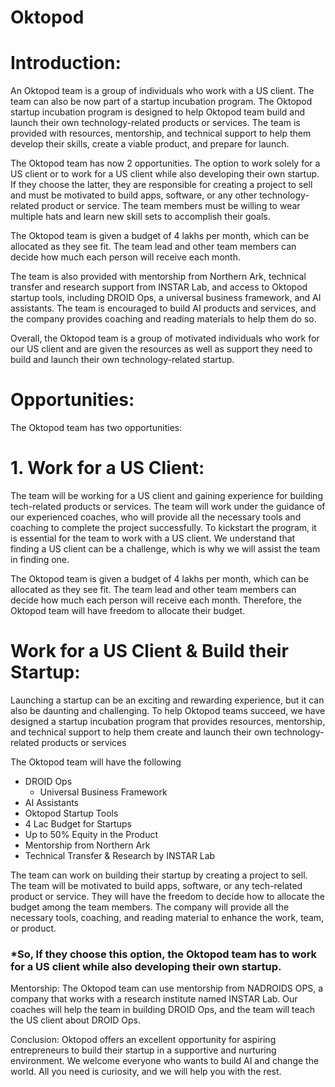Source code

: # Oktopod

# Introduction:
An Oktopod team is a group of individuals who work with a US client. The team can also be now part of a startup incubation program. The Oktopod startup incubation program is designed to help Oktopod team build and launch their own technology-related products or services. The team is provided with resources, mentorship, and technical support to help them develop their skills, create a viable product, and prepare for launch.

The Oktopod team has now 2 opportunities. The option to work solely for a US client or to work for a US client while also developing their own startup. If they choose the latter, they are responsible for creating a project to sell and must be motivated to build apps, software, or any other technology-related product or service. The team members must be willing to wear multiple hats and learn new skill sets to accomplish their goals.

The Oktopod team is given a budget of 4 lakhs per month, which can be allocated as they see fit. The team lead and other team members can decide how much each person will receive each month.

The team is also provided with mentorship from Northern Ark, technical transfer and research support from INSTAR Lab, and access to Oktopod startup tools, including DROID Ops, a universal business framework, and AI assistants. The team is encouraged to build AI products and services, and the company provides coaching and reading materials to help them do so.

Overall, the Oktopod team is a group of motivated individuals who work for our US client and are given the resources as well as support they need to build and launch their own technology-related startup.

# Opportunities:
The Oktopod team has two opportunities:

# 1. Work for a US Client:
The team will be working for a US client and gaining experience for building tech-related products or services. The team will work under the guidance of our experienced coaches, who will provide all the necessary tools and coaching to complete the project successfully. To kickstart the program, it is essential for the team to work with a US client. We understand that finding a US client can be a challenge, which is why we will assist the team in finding one.

The Oktopod team is given a budget of 4 lakhs per month, which can be allocated as they see fit. The team lead and other team members can decide how much each person will receive each month. Therefore, the Oktopod team will have freedom to allocate their budget. 

# Work for a US Client & Build their Startup:
Launching a startup can be an exciting and rewarding experience, but it can also be daunting and challenging. To help Oktopod teams succeed, we have designed a startup incubation program that provides resources, mentorship, and technical support to help them create and launch their own technology-related products or services

The Oktopod team will have the following
   - DROID Ops
       - Universal Business Framework
- AI Assistants
- Oktopod Startup Tools
- 4 Lac Budget for Startups
- Up to 50% Equity in the Product
- Mentorship from Northern Ark
- Technical Transfer & Research by INSTAR Lab 

The team can work on building their startup by creating a project to sell. The team will be motivated to build apps, software, or any tech-related product or service. They will have the freedom to decide how to allocate the budget among the team members. The company will provide all the necessary tools, coaching, and reading material to enhance the work, team, or product.

### *So, If they choose this option, the Oktopod team has to work for a US client while also developing their own startup. 

Mentorship:
The Oktopod team can use mentorship from NADROIDS OPS, a company that works with a research institute named INSTAR Lab. Our coaches will help the team in building DROID Ops, and the team will teach the US client about DROID Ops.

Conclusion:
Oktopod offers an excellent opportunity for aspiring entrepreneurs to build their startup in a supportive and nurturing environment. We welcome everyone who wants to build AI and change the world. All you need is curiosity, and we will help you with the rest.
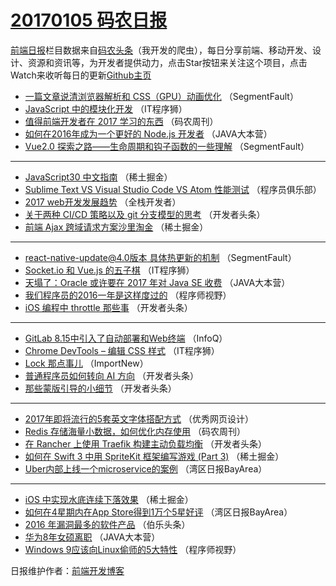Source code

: # [20170105 码农日报](https://toutiao.qdkfweb.cn/date/2017/01/05)

[前端日报](https://qdkfweb.cn/c/news)栏目数据来自[码农头条](https://toutiao.qdkfweb.cn/)（我开发的爬虫），每日分享前端、移动开发、设计、资源和资讯等，为开发者提供动力，点击Star按钮来关注这个项目，点击Watch来收听每日的更新[Github主页](https://github.com/kujian/frontendDaily)
* [一篇文章说清浏览器解析和 CSS（GPU）动画优化](https://toutiao.qdkfweb.cn/20672.html) （SegmentFault）
* [JavaScript 中的模块化开发](https://toutiao.qdkfweb.cn/20680.html) （IT程序狮）
* [值得前端开发者在 2017 学习的东西](https://toutiao.qdkfweb.cn/20663.html) （码农周刊）
* [如何在2016年成为一个更好的 Node.js 开发者](https://toutiao.qdkfweb.cn/20648.html) （JAVA大本营）
* [Vue2.0 探索之路——生命周期和钩子函数的一些理解](https://toutiao.qdkfweb.cn/20669.html) （SegmentFault）

***
* [JavaScript30 中文指南](https://toutiao.qdkfweb.cn/20689.html) （稀土掘金）
* [Sublime Text VS Visual Studio Code VS Atom 性能测试](https://toutiao.qdkfweb.cn/20652.html) （程序员俱乐部）
* [2017 web开发发展趋势](https://toutiao.qdkfweb.cn/20727.html) （全栈开发者）
* [关于两种 CI/CD 策略以及 git 分支模型的思考](https://toutiao.qdkfweb.cn/20655.html) （开发者头条）
* [前端 Ajax 跨域请求方案沙里淘金](https://toutiao.qdkfweb.cn/20692.html) （稀土掘金）

***
* [react-native-update@4.0版本 具体热更新的机制](https://toutiao.qdkfweb.cn/20780.html) （SegmentFault）
* [Socket.io 和 Vue.js 的五子棋](https://toutiao.qdkfweb.cn/20682.html) （IT程序狮）
* [天塌了：Oracle 或许要在 2017 年对 Java SE 收费](https://toutiao.qdkfweb.cn/20650.html) （JAVA大本营）
* [我们程序员的2016一年是这样度过的](https://toutiao.qdkfweb.cn/20676.html) （程序师视野）
* [iOS 编程中 throttle 那些事](https://toutiao.qdkfweb.cn/20657.html) （开发者头条）

***
* [GitLab 8.15中引入了自动部署和Web终端](https://toutiao.qdkfweb.cn/20622.html) （InfoQ）
* [Chrome DevTools – 编辑 CSS 样式](https://toutiao.qdkfweb.cn/20681.html) （IT程序狮）
* [Lock 那点事儿](https://toutiao.qdkfweb.cn/20626.html) （ImportNew）
* [普通程序员如何转向 AI 方向](https://toutiao.qdkfweb.cn/20662.html) （开发者头条）
* [那些蒙版引导的小细节](https://toutiao.qdkfweb.cn/20653.html) （开发者头条）

***
* [2017年即将流行的5套英文字体搭配方式](https://toutiao.qdkfweb.cn/20686.html) （优秀网页设计）
* [Redis 存储海量小数据，如何优化内存使用](https://toutiao.qdkfweb.cn/20664.html) （码农周刊）
* [在 Rancher 上使用 Traefik 构建主动负载均衡](https://toutiao.qdkfweb.cn/20656.html) （开发者头条）
* [如何在 Swift 3 中用 SpriteKit 框架编写游戏 (Part 3)](https://toutiao.qdkfweb.cn/20690.html) （稀土掘金）
* [Uber内部上线一个microservice的案例](https://toutiao.qdkfweb.cn/20632.html) （湾区日报BayArea）

***
* [iOS 中实现水底连续下落效果](https://toutiao.qdkfweb.cn/20691.html) （稀土掘金）
* [如何在4星期内在App Store得到1万个5星好评](https://toutiao.qdkfweb.cn/20633.html) （湾区日报BayArea）
* [2016 年漏洞最多的软件产品](https://toutiao.qdkfweb.cn/20667.html) （伯乐头条）
* [华为8年女硕离职](https://toutiao.qdkfweb.cn/20647.html) （JAVA大本营）
* [Windows 9应该向Linux偷师的5大特性](https://toutiao.qdkfweb.cn/20677.html) （程序师视野）

日报维护作者：[前端开发博客](https://qdkfweb.cn/) 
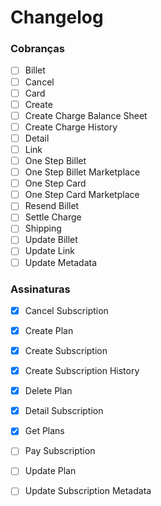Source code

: # Changelog

### Cobranças
- [ ] Billet
- [ ] Cancel
- [ ] Card
- [ ] Create
- [ ] Create Charge Balance Sheet
- [ ] Create Charge History
- [ ] Detail
- [ ] Link
- [ ] One Step Billet
- [ ] One Step Billet Marketplace
- [ ] One Step Card
- [ ] One Step Card Marketplace
- [ ] Resend Billet
- [ ] Settle Charge
- [ ] Shipping
- [ ] Update Billet
- [ ] Update Link
- [ ] Update Metadata

### Assinaturas
- [X] Cancel Subscription
- [X] Create Plan
- [X] Create Subscription
- [X] Create Subscription History
- [X] Delete Plan
- [X] Detail Subscription
- [X] Get Plans
- [ ] Pay Subscription
- [ ] Update Plan
- [ ] Update Subscription Metadata

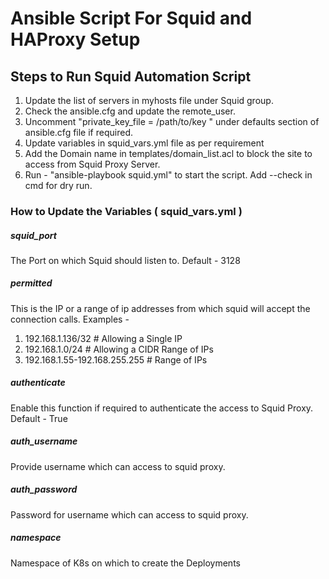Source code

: # Ansible Script For Squid and HAProxy Setup

## Steps to Run Squid Automation Script 
<ol>
    <li> Update the list of servers in myhosts file under Squid group.</li>
    <li> Check the ansible.cfg and update the remote_user.</li>
    <li> Uncomment "private_key_file = /path/to/key " under defaults section of ansible.cfg file if required.</li>
    <li> Update variables in squid_vars.yml file as per requirement</li>
    <li> Add the Domain name in templates/domain_list.acl to block the site to access from Squid Proxy Server. </li>
    <li> Run - "ansible-playbook squid.yml" to start the script. Add --check in cmd for dry run. </li>
</ol>

### How to Update the Variables ( squid_vars.yml )
##### squid_port

The Port on which Squid should listen to. 
Default - 3128

##### permitted

This is the IP or a range of ip addresses from which squid will accept the connection calls.
Examples - 
1. 192.168.1.136/32 # Allowing a Single IP
2. 192.168.1.0/24 # Allowing a CIDR Range of IPs
3. 192.168.1.55-192.168.255.255 # Range of IPs

##### authenticate

Enable this function if required to authenticate the access to Squid Proxy.
Default - True

##### auth_username

Provide username which can access to squid proxy.

##### auth_password

Password for username which can access to squid proxy.

##### namespace

Namespace of K8s on which to create the Deployments
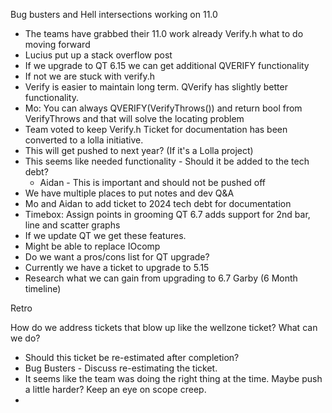 Bug busters and Hell intersections working on 11.0
- The teams have grabbed their 11.0 work already
Verify.h what to do moving forward
- Lucius put up a stack overflow post
- If we upgrade to QT 6.15 we can get additional QVERIFY functionality
- If not we are stuck with verify.h
- Verify is easier to maintain long term. QVerify has slightly better functionality.
- Mo: You can always QVERIFY(VerifyThrows()) and return bool from VerifyThrows and that will solve the locating problem
- Team voted to keep Verify.h
Ticket for documentation has been converted to a lolla initiative.
- This will get pushed to next year? (If it's a Lolla project)
- This seems like needed functionality - Should it be added to the tech debt?
	- Aidan - This is important and should not be pushed off
- We have multiple places to put notes and dev Q&A 
- Mo and Aidan to add ticket to 2024 tech debt for documentation
- Timebox: Assign points in grooming
QT 6.7 adds support for 2nd bar, line and scatter graphs
- If we update QT we get these features.
- Might be able to replace IOcomp
- Do we want a pros/cons list for QT upgrade?
- Currently we have a ticket to upgrade to 5.15
- Research what we can gain from upgrading to 6.7 Garby (6 Month timeline)

Retro

How do we address tickets that blow up like the wellzone ticket? What can we do?
- Should this ticket be re-estimated after completion?
- Bug Busters - Discuss re-estimating the ticket.
- It seems like the team was doing the right thing at the time. Maybe push a little harder? Keep an eye on scope creep.
- 



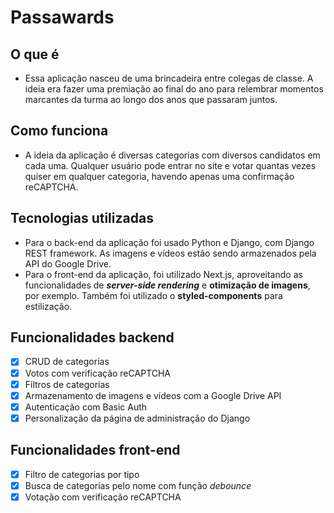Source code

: # Passawards

## O que é
- Essa aplicação nasceu de uma brincadeira entre colegas de classe. A ideia era fazer uma premiação ao final do ano para relembrar momentos marcantes
da turma ao longo dos anos que passaram juntos.

## Como funciona
- A ideia da aplicação é diversas categorias com diversos candidatos em cada uma. Qualquer usuário pode entrar no site e votar quantas vezes quiser 
em qualquer categoria, havendo apenas uma confirmação reCAPTCHA.

## Tecnologias utilizadas
- Para o back-end da aplicação foi usado Python e Django, com Django REST framework. As imagens e vídeos estão sendo armazenados pela API do Google Drive.
- Para o front-end da aplicação, foi utilizado Next.js, aproveitando as funcionalidades de ***server-side rendering*** e **otimização de imagens**, por exemplo. 
Também foi utilizado o **styled-components** para estilização.

## Funcionalidades backend
- [x] CRUD de categorias
- [x] Votos com verificação reCAPTCHA
- [x] Filtros de categorias
- [x] Armazenamento de imagens e vídeos com a Google Drive API
- [x] Autenticação com Basic Auth
- [x] Personalização da página de administração do Django

## Funcionalidades front-end
- [x] Filtro de categorias por tipo
- [x] Busca de categorias pelo nome com função *debounce*
- [x] Votação com verificação reCAPTCHA
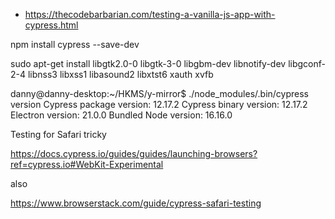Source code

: 
* https://thecodebarbarian.com/testing-a-vanilla-js-app-with-cypress.html

npm install cypress --save-dev

sudo apt-get install libgtk2.0-0 libgtk-3-0 libgbm-dev libnotify-dev libgconf-2-4 libnss3 libxss1 libasound2 libxtst6 xauth xvfb

danny@danny-desktop:~/HKMS/y-mirror$ ./node_modules/.bin/cypress version 
Cypress package version: 12.17.2
Cypress binary version: 12.17.2
Electron version: 21.0.0
Bundled Node version: 16.16.0


Testing for Safari tricky

https://docs.cypress.io/guides/guides/launching-browsers?ref=cypress.io#WebKit-Experimental

also

https://www.browserstack.com/guide/cypress-safari-testing

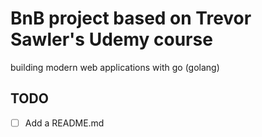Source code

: # BnB project based on Trevor Sawler's Udemy course

building modern web applications with go (golang)

## TODO
- [ ] Add a README.md
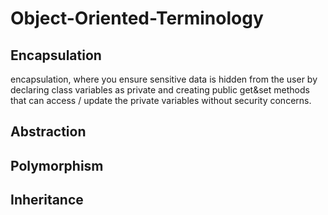# Object-Oriented-Terminology

## Encapsulation
encapsulation, where you ensure sensitive data is hidden from the user by declaring class variables as private and creating public get&set methods that can access / update the private variables without security concerns.

## Abstraction

## Polymorphism

## Inheritance
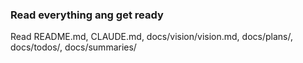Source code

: ### Read everything ang get ready

Read README.md, CLAUDE.md, docs/vision/vision.md, docs/plans/, docs/todos/, docs/summaries/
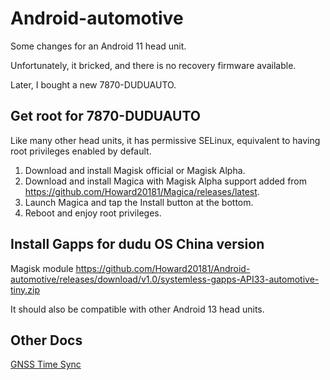 # Android-automotive

Some changes for an Android 11 head unit.

Unfortunately, it bricked, and there is no recovery firmware available.

Later, I bought a new 7870-DUDUAUTO.

## Get root for 7870-DUDUAUTO

Like many other head units, it has permissive SELinux, equivalent to having root privileges enabled by default.

1. Download and install Magisk official or Magisk Alpha.
2. Download and install Magica with Magisk Alpha support added from <https://github.com/Howard20181/Magica/releases/latest>.
3. Launch Magica and tap the Install button at the bottom.
4. Reboot and enjoy root privileges.

## Install Gapps for dudu OS China version

Magisk module <https://github.com/Howard20181/Android-automotive/releases/download/v1.0/systemless-gapps-API33-automotive-tiny.zip>

It should also be compatible with other Android 13 head units.

## Other Docs

[GNSS Time Sync](product/overlay/GNSSTimeOverlay/README.md)
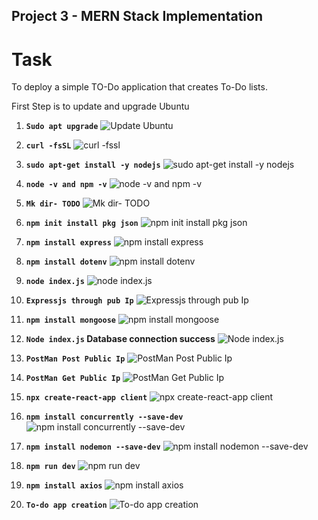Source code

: ## Project 3 - MERN Stack Implementation
# Task
To deploy a simple TO-Do application that creates To-Do lists.

First Step is to update and upgrade Ubuntu
1. **`Sudo apt upgrade`**
![Update Ubuntu](./images/Sudo%20apt%20upgrade.JPG)

2. **`curl -fsSL`**
![curl -fssl](./images/curl%20-fsSL.jpg)

3. **`sudo apt-get install -y nodejs`**
![sudo apt-get install -y nodejs](./images/sudo%20apt-get%20install%20-y%20nodejs.JPG)

4. **`node -v and npm -v`**
![node -v and npm -v](./images/node%20-v%20and%20npm%20-v.JPG)

5. **`Mk dir- TODO`**
![Mk dir- TODO](./images/Mk%20dir-%20TODO.JPG)

6. **`npm init install pkg json`**
![npm init install pkg json](./images/npm%20init%20install%20pkg%20json.JPG)

7. **`npm install express`**
![npm install express](./images/npm%20install%20express.JPG)

8. **`npm install dotenv`**
![npm install dotenv](./images/npm%20install%20dotenv.JPG)

9. **`node index.js`**
![node index.js](./images/node%20index.js.jpg)

10. **`Expressjs through pub Ip`**
![Expressjs through pub Ip](./images/Expressjs%20through%20pub%20Ip.JPG)

11. **`npm install mongoose`**
![npm install mongoose](./images/npm%20install%20mongoose.JPG)

12. **`Node index.js` Database connection success**
![Node index.js](./images/Node%20Index%20js%20-Database%20connection%20success.JPG)

13. **`PostMan Post Public Ip`**
![PostMan Post Public Ip](./images/PostMan%20Post%20Public%20Ip.JPG)

14. **`PostMan Get Public Ip`**
![PostMan Get Public Ip](./images/PostMan%20Get%20Public%20Ip.JPG)

15. **`npx create-react-app client`**
![npx create-react-app client](./images/npx%20create-react-app%20client.JPG)

16. **`npm install concurrently --save-dev`**
![npm install concurrently --save-dev](./images/npm%20install%20concurrently%20--save-dev.JPG)

17. **`npm install nodemon --save-dev`**
![npm install nodemon --save-dev](./images/npm%20install%20nodemon%20--save-dev.JPG)

18. **`npm run dev`**
![npm run dev](./images/npm%20run%20dev.JPG)

19. **`npm install axios`**
![npm install axios](./images/npm%20install%20axios.JPG)

20. **`To-do app creation`**
![To-do app creation](./images/To-do%20app%20creation.JPG)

****

What you need to do -
From the first line of the listing above, repeat every line through the one holding "The Oktopod team has now". Both ends count, and pictures stay out.

Exercise answer -
Source code

: # Oktopod

# Introduction:
An Oktopod team is a group of individuals who work with a US client. The team can also be now part of a startup incubation program. The Oktopod startup incubation program is designed to help Oktopod team build and launch their own technology-related products or services. The team is provided with resources, mentorship, and technical support to help them develop their skills, create a viable product, and prepare for launch.

The Oktopod team has now 2 opportunities. The option to work solely for a US client or to work for a US client while also developing their own startup. If they choose the latter, they are responsible for creating a project to sell and must be motivated to build apps, software, or any other technology-related product or service. The team members must be willing to wear multiple hats and learn new skill sets to accomplish their goals.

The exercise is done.